(Problem description) Pull every "graphemes" line out of the data below.

(Dataset entries)

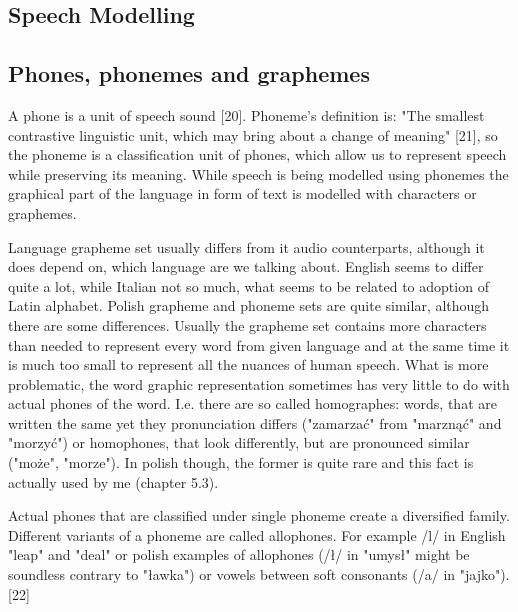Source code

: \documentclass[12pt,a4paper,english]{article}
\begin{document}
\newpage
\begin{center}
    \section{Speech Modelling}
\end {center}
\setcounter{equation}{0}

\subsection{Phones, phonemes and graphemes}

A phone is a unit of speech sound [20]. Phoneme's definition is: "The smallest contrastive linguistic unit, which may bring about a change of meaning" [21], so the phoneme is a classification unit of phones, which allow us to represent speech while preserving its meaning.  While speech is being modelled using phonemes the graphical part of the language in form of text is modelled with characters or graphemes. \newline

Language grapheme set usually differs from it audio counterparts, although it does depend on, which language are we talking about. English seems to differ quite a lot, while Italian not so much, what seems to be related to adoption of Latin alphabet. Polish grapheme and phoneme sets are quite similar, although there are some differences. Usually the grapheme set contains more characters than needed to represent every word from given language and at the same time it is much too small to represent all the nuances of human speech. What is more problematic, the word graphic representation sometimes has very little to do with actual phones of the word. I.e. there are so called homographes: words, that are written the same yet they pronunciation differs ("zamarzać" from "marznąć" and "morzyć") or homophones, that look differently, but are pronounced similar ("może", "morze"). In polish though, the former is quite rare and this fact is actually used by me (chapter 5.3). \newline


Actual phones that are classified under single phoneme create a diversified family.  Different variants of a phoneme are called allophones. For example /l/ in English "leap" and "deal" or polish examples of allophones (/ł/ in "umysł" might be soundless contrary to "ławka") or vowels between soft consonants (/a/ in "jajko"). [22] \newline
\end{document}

(Response area)
\subsection{Phones, phonemes and graphemes}
A phone is a unit of speech sound [20]. Phoneme's definition is: "The smallest contrastive linguistic unit, which may bring about a change of meaning" [21], so the phoneme is a classification unit of phones, which allow us to represent speech while preserving its meaning.  While speech is being modelled using phonemes the graphical part of the language in form of text is modelled with characters or graphemes. \newline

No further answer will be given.